If in science fiction they bio engineer humans to have nuclear acne then so what it is called fiction for a reason.

Hundreds of years ago, I doubt people thought we'd be able to answer polls with hundreds, if not thousands of other people across the country or world, so who's to say the crazy stuff in sci-fi is impossible? I say just do whatever in sci-fi; to me it's only separate from fantasy cause it's in the future.

As long as it is named 'Science Fiction' then it should have at least some plausibility. Being able to do things are are not able to is fine, as long as they don't do things we can prove to be impossible.

We can't say a space faring film/game/book is too unrealistic with their space travel because it's set in the future with advanced technology, but if the normal humans were able to breathe outside in the vacuum of space just because "It's Science Fiction, who cares?" then it would be stupid.

I've always thought of Sci-fi as a subgenre of fantasy that dealt with the future and technology.

Fantasy is a genre in which anything is possible, fair do's.
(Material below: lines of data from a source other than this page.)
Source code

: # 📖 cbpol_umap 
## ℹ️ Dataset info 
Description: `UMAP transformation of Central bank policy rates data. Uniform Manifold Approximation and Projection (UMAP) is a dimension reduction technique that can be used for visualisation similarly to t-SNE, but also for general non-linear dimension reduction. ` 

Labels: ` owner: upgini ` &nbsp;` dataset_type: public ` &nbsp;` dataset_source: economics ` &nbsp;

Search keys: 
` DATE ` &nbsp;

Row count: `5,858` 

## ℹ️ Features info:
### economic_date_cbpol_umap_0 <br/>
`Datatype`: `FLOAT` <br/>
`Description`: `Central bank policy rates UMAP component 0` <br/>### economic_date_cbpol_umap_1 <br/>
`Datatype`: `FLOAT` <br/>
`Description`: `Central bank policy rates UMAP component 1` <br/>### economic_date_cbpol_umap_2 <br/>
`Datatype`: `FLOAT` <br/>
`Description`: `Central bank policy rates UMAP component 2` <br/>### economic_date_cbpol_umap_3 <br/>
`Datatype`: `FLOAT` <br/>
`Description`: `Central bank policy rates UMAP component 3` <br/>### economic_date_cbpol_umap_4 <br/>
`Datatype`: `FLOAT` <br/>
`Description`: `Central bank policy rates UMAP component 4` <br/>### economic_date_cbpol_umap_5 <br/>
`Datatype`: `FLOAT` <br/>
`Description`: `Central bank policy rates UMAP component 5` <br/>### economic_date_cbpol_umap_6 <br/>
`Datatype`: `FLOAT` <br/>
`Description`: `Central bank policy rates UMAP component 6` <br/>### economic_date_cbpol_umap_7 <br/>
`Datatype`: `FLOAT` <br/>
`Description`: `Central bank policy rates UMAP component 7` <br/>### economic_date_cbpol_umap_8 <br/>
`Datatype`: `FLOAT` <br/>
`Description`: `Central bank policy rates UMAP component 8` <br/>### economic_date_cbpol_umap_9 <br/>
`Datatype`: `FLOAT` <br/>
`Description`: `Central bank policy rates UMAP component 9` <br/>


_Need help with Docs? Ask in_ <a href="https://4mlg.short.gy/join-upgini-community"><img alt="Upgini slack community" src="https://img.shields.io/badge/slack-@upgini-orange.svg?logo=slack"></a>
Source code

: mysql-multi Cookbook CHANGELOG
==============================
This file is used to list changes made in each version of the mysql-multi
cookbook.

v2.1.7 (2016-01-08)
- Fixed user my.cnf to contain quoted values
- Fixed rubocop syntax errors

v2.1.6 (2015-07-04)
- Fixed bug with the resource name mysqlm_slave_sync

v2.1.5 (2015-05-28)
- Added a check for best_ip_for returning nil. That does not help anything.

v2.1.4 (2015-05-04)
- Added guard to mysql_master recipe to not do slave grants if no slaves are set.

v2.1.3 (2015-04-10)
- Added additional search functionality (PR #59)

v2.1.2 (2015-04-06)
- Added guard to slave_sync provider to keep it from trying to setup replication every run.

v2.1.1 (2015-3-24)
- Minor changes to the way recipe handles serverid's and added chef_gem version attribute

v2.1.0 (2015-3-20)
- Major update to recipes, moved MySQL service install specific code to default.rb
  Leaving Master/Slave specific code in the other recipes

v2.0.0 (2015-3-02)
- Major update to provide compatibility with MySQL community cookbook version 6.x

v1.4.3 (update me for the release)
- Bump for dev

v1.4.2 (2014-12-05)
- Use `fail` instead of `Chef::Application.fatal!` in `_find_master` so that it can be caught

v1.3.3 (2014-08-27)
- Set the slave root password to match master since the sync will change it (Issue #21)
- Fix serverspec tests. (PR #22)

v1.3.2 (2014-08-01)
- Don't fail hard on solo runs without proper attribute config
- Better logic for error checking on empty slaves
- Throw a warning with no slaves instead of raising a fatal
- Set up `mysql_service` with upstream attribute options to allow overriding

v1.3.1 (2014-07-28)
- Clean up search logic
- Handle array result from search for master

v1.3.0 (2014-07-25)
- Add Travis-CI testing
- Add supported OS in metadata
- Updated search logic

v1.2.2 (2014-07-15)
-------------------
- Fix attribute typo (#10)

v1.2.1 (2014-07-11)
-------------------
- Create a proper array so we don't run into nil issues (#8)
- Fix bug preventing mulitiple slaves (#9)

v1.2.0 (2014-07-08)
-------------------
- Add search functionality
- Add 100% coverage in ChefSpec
But Science Fiction should have at least a nodding acquaintance with reality in order to enable greater suspension of disbelief - without of course completely neglecting the 'Fiction' element of it's title.

I think that there is a line that can be crossed in some science fiction stories, but not all. If the plot is based in plausibility, so should the technology/physics/life/etc.

Not everything should be possible in Science Fiction.

As the poll says, it is seperate from fantasy for a reason.

But, I guess if they explain it in a way that could make sense, it isn't totally out of line.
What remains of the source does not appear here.